When I start up an application I am writing, it loads the appropriate user data from the server. When I refresh the page, it doesn't load my table, and it states in the server logs that the authorisation code is invalid and throws a 403 error.
if (authorisation_code && token_type !== null) {
// Post acces code and token
function postAuthorisationCode() {
let data = {
authorisation_code: authorisation_code,
token_type: token_type
};
let pac_url = "/lib/post-request-1.php";
fetch(uriRoot+pac_url, {
method: 'POST',
headers: {
'Content-Type': 'application/json'
},
body: JSON.stringify(data)
})
.then((response) => {
// console.log(response);
response.text().then((rdata) => {
// console.log(rdata);
// Get length
let rdataLen = rdata.length;
// Slice 200 status off by starting index 4.
let obj = rdata.slice(4, rdataLen);
// Parse string into an object.
let returnObj = JSON.parse(obj);
// Set variables
let access_token = returnObj.access_token;
// Invoke postAccessToken function
postAccessToken(access_token);
})
})
}
// Function call
postAuthorisationCode();
function postAccessToken(access_token) {
let pat_url = "/lib/get-request-2.php";
// TODO: Eventually will include authorisation_code...
fetch(uriRoot+pat_url, {
method: "POST",
headers: {
Accept: "application/json",
},
body: access_token
})
.then((response) => {
console.log(response);
response.text().then((rdata) => {
console.log(rdata);
})
userTable();
})
.catch((error) => {
console.log(error);
})
}
NB: userTable takes the data and puts it into a table!
Can anyone spot any errors in my code why it works when you initially load, but fails to work after a refresh?
From my research and understanding the authorisation code flow: Authorisation Code Flow it appears that the failure is occurring at stage 10 only when the page has been refreshed. The server returns 403 invalid authorisation code, and I believe that is because authorisation codes are one time use. I would need to implement a refresh token in order to refresh the page without losing data. My proposed solution is as follows: (this is because my business required that refresh tokens were not implemented yet)
On when a refresh has been invoked, throw an alert that warns the user they will lose data and prompts them to click to either cancel the operation or continue with it.
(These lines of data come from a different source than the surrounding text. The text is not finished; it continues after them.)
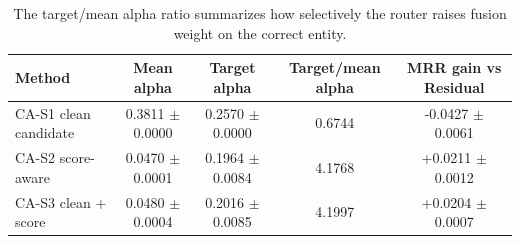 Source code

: \begin{table}[t]
\centering
\small
\caption{Overall alpha behavior of candidate-aware full-ranking routers.}
\label{tab:candidate_router_alpha_overall}
\begin{tabular}{p{}cccc}
\toprule
Method & Mean alpha & Target alpha & Target/mean alpha & MRR gain vs Residual \\
\midrule
CA-S1 clean candidate & 0.3811 $\pm$ 0.0000 & 0.2570 $\pm$ 0.0000 & 0.6744 & -0.0427 $\pm$ 0.0061 \\
CA-S2 score-aware & 0.0470 $\pm$ 0.0001 & 0.1964 $\pm$ 0.0084 & 4.1768 & +0.0211 $\pm$ 0.0012 \\
CA-S3 clean + score & 0.0480 $\pm$ 0.0004 & 0.2016 $\pm$ 0.0085 & 4.1997 & +0.0204 $\pm$ 0.0007 \\
\bottomrule
\end{tabular}
\vspace{0.4ex}\caption*{\footnotesize The target/mean alpha ratio summarizes how selectively the router raises fusion weight on the correct entity.}
\end{table}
If they user has decided to continue with the operation, the user will be redirected to the login page, where they can log in, and the order of operations in the Authorisation Code flow work as intended.
If the customer refreshes, this code will handle it:
<script type="text/javascript">
window.onbeforeunload = function() {
return "Data will be lost if you leave the page, are you sure?";
}
</script>
if (response.status !== 200) {
// console.log(response.status);
window.location.replace("...url here...");
}
The 1st piece of code goes into the HTML doc, whilst the second piece will go into your JS. Mine in particular is looking for any status code that is NOT a 200.